How A Young Couple Crafts Their Champagnes Differently

The big Champagne houses dominate the sales of Champagne all over the world. Their bottles are readily available because they make millions of them. For a small grower, life is different. Quentin Vincey and his partner Marine Zabarino are aiming at making 10 000 bottles. And their champagnes are different as well. When you can’t compete in size, you have to offer something else.

Quentin Vincey is the eighth-generation champagne grower in Oger, a small village in the Côte des Blancs, situated between the famous villages of Avize and Mesnil-sur-Oger. This is the heart of the Côte des Blancs, a district renowned for its Chardonnay grapes.

Until 2014, the Vincey family grew their grapes and delivered them to the local cooperative after harvest.

In 2010 Quentin took over, and things started to change. Ten years later, he still sells some grapes to small organic “houses” (brand owners who mostly make champagne from bought-in grapes), but he and Marine keep grapes from 4 hectares for themselves. They have converted the family’s 7 hectares to organic viticulture. They are inspired by biodynamic farming and spray with essential oils, and plant extracts help to keep their vines healthy. Five hectares out of the seven will soon be Demeter biodynamically certified.

They made their first “own” Champagnes in 2014, only 4000 bottles, but every year the quantities increase a little bit. Starting on your own can be a challenge. Quentin and Marine are open-minded. “We learn a lot from tasting wines blind with friends, including wines from other regions”, says Marine. They also appreciate having winemaker friends who are willing to give advice. But I have the impression that they are very much following their own path.

The base wine ferments in small oak barrels. The wine stays in the barrels on the lees for one year, until the bottling. ”Our Chardonnay grapes, with their high acidity, need oxygen which they get through the oak”, says Marine. She appreciates the acidity though as it is necessary for the long ageing in the cellar.

The barrels are old, eight years on average, so they only use them for the micro-oxygenation, not for the oak taste that new barrels give.

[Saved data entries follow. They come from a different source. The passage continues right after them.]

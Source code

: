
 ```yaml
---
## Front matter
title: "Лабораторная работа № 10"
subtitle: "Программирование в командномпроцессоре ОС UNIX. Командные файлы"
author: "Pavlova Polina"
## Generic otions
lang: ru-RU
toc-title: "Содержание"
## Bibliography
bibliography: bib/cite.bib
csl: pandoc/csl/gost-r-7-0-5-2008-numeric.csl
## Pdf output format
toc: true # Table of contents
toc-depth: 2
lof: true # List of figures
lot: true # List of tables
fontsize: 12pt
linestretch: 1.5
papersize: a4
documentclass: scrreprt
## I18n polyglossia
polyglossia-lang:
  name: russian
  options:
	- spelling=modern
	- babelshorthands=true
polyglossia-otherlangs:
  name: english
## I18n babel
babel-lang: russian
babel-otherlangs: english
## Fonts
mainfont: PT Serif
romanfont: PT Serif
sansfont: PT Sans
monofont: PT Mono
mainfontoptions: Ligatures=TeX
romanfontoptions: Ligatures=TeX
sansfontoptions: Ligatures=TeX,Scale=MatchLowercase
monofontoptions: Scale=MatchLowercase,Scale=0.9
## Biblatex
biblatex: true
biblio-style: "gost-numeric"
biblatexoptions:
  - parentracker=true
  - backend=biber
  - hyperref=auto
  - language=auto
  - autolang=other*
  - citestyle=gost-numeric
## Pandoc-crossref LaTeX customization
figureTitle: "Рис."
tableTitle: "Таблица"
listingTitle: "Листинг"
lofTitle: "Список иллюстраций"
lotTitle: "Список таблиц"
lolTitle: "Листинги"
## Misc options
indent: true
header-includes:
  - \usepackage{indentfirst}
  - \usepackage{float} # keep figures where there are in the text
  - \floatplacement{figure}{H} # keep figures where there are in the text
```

The still wines, before the second fermentation, are known in Champagne to be quite sharp, like unripe apples. Not so at Domaine Vincey. They pick their grapes riper, at higher sugar levels than many other producers in Champagne. The potential alcohol is 10,5 – 11,5 % at harvest, which is a good level as the alcohol will increase with just over one per cent during the second fermentation. “We never chaptalize”, says Marine, which means that they never add sugar during the first fermentation to raise the alcohol level, a procedure that is otherwise common in Champagne.

The different vineyard plots are kept separate in the barrels. The wine ferments with the natural yeast (the yeast that is on the grapes naturally), which is quite rare in Champagne. Most producers use controlled cultured yeast. “We think it makes the taste smoother”, says Marine. “It takes more time though, two months is not unusual, as the natural yeast works slower”.

Between January and March, the year after the harvest, they blind taste all the barrels. They bottle the wine at the beginning of September, before the new harvest. After a year in barrels, they don’t need to do any filtration which, says Marine, adds complexity. They add sugar and yeast to the wine and the second fermentation, which will create the bubbles, starts in the bottle. The bottles will stay around five years in the cellar before disgorging which is 2 years longer than the minimum for a vintage Champagne.

I have tasted the first – excellent – champagnes of Champagne Domaine Vincey which are from 2014 and were released to the market in 2019.

Champagne Domaine Vincey La Première 2014 Grand Cru

La Première is made from vines planted between 1954 and 1988. 50% of the base wine is fermented in barrels, 50% in tanks, crown cap closure during the ageing. The dosage is 3 grams, so the wine is crispy dry, but it is full-bodied, adding a soft touch. It is impressively intense and complex with layers of aromas. Marine recommends it with white meat or cheese, such as the French comté from the Jura Mountains.

Champagne Domaine Vincey Le Grand Jardin 2014 Blanc de Blanc

Le Grand Jardin comes from old vines planted in 1957. 100% of the base wine is fermented in oak barrels. No added dosage, so a brut nature. Superb mouthfeel and texture, full-bodied with quite ripe citrus aromas and salty notes in the aftertaste. This Champagne, says Marine, will go splendidly with lobster, scallops and oyster.

The 2015 and 2016 vintages from La Première have now also been released. And exciting things are in the pipeline: A white Coteaux Champenois, that is, a still wine from Chardonnay and a Champagne that will be very special, with no added sugar at all. Instead of sugar for the second fermentation, this enterprising couple will add sweet grape juice from the following year’s harvest. Original indeed. The name will be Modum Q.V.. Keep an eye out.